Copy all the lines of the data that include the word "corollary".
# # # # #
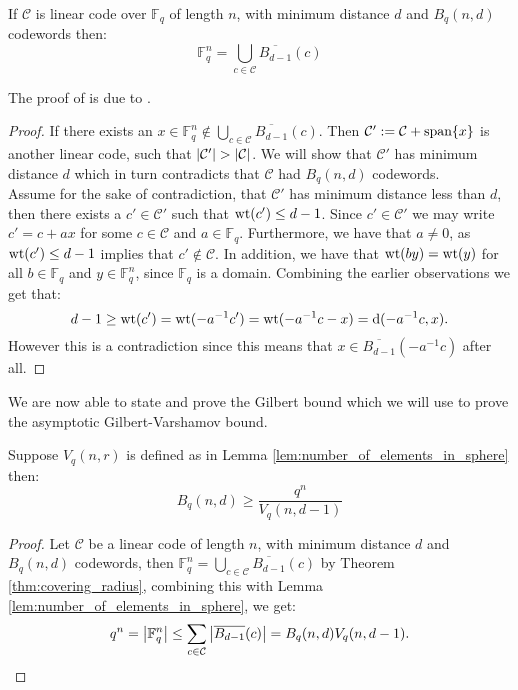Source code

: \begin{theorem}\label{thm:covering_radius}
  If $\mathcal{C}$ is linear code over $\mathbb{F}_{q}$ of length $n$, with minimum distance $d$ and $B_q(n, d)$ codewords then:
  \begin{equation*}
    \mathbb{F}_q^n = \bigcup_{c \in \mathcal{C}} \overline{B_{d - 1}}(c)
  \end{equation*}
\end{theorem}
The proof of is due to \cite{covering_distance_of_linear_code}.
\begin{proof}
  If there exists an $x \in \mathbb{F}_{q}^{n} \not \in \bigcup_{c \in \mathcal{C}} \overline{B_{d - 1}}(c)$. Then $\mathcal{C}' := \mathcal{C} + \textnormal{span}\{x\}$ is another linear code, such that $\left\lvert\mathcal{C}'\right\rvert > \left\lvert\mathcal{C}\right\rvert$. We will show that $\mathcal{C}'$ has minimum distance $d$ which in turn contradicts that $\mathcal{C}$ had $B_{q}(n, d)$ codewords. \\
  Assume for the sake of contradiction, that $\mathcal{C}'$ has minimum distance less than $d$, then there exists a $c' \in \mathcal{C}'$ such that $\mathrm{wt}(c') \leq d - 1$. Since $c' \in \mathcal{C}'$ we may write $c' = c + ax$ for some $c\in \mathcal{C}$ and $a \in \mathbb{F}_{q}$. Furthermore, we have that $a \not= 0$, as $\mathrm{wt}(c') \leq d - 1$ implies that $c' \not\in \mathcal{C}$. In addition, we have that $\mathrm{wt}(b y) = \mathrm{wt}(y)$ for all $b \in \mathbb{F}_q$ and $y\in \mathbb{F}_q^{n}$, since $\mathbb{F}_q$ is a domain. Combining the earlier observations we get that:
   \begin{equation*}
     d - 1 \geq \mathrm{wt}(c') = \mathrm{wt}(-a^{-1}c') = \mathrm{wt}(-a^{-1}c - x) = \mathrm{d}(-a^{-1}c, x).
   \end{equation*}
   However this is a contradiction since this means that $x \in \overline{B_{d - 1}}(-a^{-1}c)$ after all.
 \end{proof}

\newpage
We are now able to state and prove the Gilbert bound which we will use to prove the asymptotic Gilbert-Varshamov bound.
\begin{corollary}\label{cor:gilbert_bound}
  Suppose $V_{q}(n, r)$ is defined as in Lemma \ref{lem:number_of_elements_in_sphere} then:
  \begin{equation*}
    B_q(n, d) \geq \frac{q^{n}}{V_{q}(n, d - 1)}
  \end{equation*}
\end{corollary}

\begin{proof}
  Let $\mathcal{C}$ be a linear code of length $n$, with minimum distance $d$ and $B_q(n, d)$ codewords, then $\mathbb{F}_q^n = \bigcup_{c \in \mathcal{C}} \overline{B_{d - 1}}(c)$ by Theorem \ref{thm:covering_radius}, combining this with Lemma \ref{lem:number_of_elements_in_sphere}, we get:
  \begin{equation*}
    q^{n} = \left\lvert\mathbb{F}_q^n\right\rvert \leq \sum_{c \in \mathcal{C}} \left\lvert\overline{B_{d-1}}(c)\right\rvert = B_q(n,d) V_q(n, d - 1). \qedhere
  \end{equation*}
\end{proof}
# # # # #
- [REPLY]
\begin{corollary}\label{cor:gilbert_bound}
\end{corollary}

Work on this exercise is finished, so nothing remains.